Direktur Industri Kimia Hulu Kementerian Perindustrian Muhammad Khayam mengatakan awalnya memang industri meminta harga gas sebesar US$ 3 per mmbtu. Namun, harga tersebut sudah berubah keekonomiannya seiring dengan kenaikan harga minyak dunia.
(Baca: Kemenperin: Pertamina Batal Beli Gas dari Blok Masela)
Selain harga minyak, pertimbangan lainnya adalah penerimaan negara bukan pajak (PNBP). Pemerintah menetapkan harga US$ 5,5 agar penerimaan negara tidak hilang.
Di sisi lain, harga tersebut juga sudah memperhitungkan harga komoditas seperti pupuk. "Itu cukup kelayakannya," kata Khayam di Jakarta, Senin (12/6).

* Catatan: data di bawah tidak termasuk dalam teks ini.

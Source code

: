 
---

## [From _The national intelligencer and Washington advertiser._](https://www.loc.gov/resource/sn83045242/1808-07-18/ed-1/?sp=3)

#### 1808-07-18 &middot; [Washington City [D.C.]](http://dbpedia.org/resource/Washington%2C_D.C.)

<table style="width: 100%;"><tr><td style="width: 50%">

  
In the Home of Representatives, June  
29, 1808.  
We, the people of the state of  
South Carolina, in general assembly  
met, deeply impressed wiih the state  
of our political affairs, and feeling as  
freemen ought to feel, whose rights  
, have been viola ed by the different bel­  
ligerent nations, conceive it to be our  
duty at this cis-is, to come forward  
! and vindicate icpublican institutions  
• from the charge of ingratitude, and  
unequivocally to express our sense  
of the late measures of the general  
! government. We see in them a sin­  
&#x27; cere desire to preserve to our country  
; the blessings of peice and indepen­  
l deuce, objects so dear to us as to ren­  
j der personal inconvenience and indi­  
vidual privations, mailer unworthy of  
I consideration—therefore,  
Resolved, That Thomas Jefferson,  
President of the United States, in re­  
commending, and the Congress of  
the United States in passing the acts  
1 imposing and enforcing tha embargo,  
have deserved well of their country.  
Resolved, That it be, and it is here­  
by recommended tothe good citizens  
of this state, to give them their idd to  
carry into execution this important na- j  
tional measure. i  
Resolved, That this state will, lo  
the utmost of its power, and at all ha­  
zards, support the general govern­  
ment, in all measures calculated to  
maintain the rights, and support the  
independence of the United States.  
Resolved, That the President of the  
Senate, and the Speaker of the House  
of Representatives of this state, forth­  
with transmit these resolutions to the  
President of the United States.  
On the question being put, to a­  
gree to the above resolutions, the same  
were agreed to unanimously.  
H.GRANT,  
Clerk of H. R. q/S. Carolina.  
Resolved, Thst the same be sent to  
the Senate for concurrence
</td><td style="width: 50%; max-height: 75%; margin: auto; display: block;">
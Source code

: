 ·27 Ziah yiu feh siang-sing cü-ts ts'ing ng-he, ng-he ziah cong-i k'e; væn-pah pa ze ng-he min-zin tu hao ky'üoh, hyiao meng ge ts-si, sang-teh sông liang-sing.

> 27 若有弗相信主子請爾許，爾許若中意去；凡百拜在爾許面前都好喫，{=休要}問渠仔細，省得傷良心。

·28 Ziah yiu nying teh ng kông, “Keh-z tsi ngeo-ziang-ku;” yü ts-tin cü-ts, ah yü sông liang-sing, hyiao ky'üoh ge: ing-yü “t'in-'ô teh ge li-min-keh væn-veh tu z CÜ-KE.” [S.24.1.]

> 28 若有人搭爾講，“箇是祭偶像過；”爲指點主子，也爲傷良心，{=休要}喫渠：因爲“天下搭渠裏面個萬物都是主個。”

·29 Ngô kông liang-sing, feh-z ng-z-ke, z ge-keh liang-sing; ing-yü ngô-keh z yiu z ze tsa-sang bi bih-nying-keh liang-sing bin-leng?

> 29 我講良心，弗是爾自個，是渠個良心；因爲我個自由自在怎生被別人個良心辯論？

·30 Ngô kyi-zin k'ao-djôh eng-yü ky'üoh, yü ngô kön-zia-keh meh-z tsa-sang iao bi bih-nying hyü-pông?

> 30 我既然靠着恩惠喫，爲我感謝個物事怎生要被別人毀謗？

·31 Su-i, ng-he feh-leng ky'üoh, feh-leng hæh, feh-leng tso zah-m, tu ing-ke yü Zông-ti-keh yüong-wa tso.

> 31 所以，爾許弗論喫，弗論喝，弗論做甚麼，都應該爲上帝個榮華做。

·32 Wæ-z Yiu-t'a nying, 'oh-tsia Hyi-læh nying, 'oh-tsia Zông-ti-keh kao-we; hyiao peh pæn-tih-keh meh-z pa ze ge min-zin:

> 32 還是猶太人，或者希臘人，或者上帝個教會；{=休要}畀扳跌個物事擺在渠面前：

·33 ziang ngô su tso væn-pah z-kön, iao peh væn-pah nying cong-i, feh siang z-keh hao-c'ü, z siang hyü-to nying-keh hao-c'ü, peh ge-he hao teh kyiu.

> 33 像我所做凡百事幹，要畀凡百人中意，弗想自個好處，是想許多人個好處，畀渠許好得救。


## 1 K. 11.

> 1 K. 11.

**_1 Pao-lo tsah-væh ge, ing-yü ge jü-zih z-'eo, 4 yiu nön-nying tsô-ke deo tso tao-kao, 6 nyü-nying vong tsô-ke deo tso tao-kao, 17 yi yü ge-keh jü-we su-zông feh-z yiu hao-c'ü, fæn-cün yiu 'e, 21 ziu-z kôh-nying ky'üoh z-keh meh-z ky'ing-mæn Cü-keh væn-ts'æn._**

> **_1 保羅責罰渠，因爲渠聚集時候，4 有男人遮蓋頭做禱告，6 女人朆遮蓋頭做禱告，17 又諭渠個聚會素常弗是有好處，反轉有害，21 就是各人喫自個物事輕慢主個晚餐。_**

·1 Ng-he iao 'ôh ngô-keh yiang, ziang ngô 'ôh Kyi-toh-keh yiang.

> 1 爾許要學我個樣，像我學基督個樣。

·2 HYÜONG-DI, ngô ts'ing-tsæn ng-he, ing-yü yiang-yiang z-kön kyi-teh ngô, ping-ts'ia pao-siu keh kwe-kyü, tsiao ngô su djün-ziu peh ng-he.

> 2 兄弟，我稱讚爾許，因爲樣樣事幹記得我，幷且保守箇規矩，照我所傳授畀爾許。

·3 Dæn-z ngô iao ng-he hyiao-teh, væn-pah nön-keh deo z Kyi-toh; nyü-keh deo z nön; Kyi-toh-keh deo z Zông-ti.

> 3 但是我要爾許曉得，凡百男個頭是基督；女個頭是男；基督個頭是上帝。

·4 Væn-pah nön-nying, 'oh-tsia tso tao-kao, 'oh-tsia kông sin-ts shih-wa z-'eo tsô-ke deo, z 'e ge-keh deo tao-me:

Menurut Khayam saat ini ada beberapa industri yang ingin membeli gas Masela. Mereka adalah PT Pupuk Indonesia dengan alokasi 214 mmscfd, Elsoro Multi Prima 160 mmscfd dan Kalimantan Metanol Indonesia (KMI)/Sojitz 100 mmscfd, dan PLN 60 mmscfd untuk kebutuhan pembangkit listrik. (Baca: PLN dan Pupuk Indonesia Siap Serap Gas dari Blok Masela)
Kepala Corporate Communication Pupuk Indonesia Wijaya Laksana membenarkan pihaknya hendak menyerap gas blok Masela sebesar 214 mmscfd. Namun perusahaannya meminta harga lebih murah. "Kalau harga idealnya di US$ 3-4 per mmbtu," kata dia Kepada Katadata, Senin (12/6).
Sampai saat ini Inpex enggan berkomentar banyak mengenai harga gas Masela. Yang jelas, menurut Juru Bicara Inpex Usman Slamet mengatakan perusahaannya sedang melakukan studi desain awal (Pre Front-End Engineering Design/FEED) dengan kapasitas produksi 9,5 mtpa untuk gas alam cair (LNG) dan 150 mmscfd untuk gas pipa.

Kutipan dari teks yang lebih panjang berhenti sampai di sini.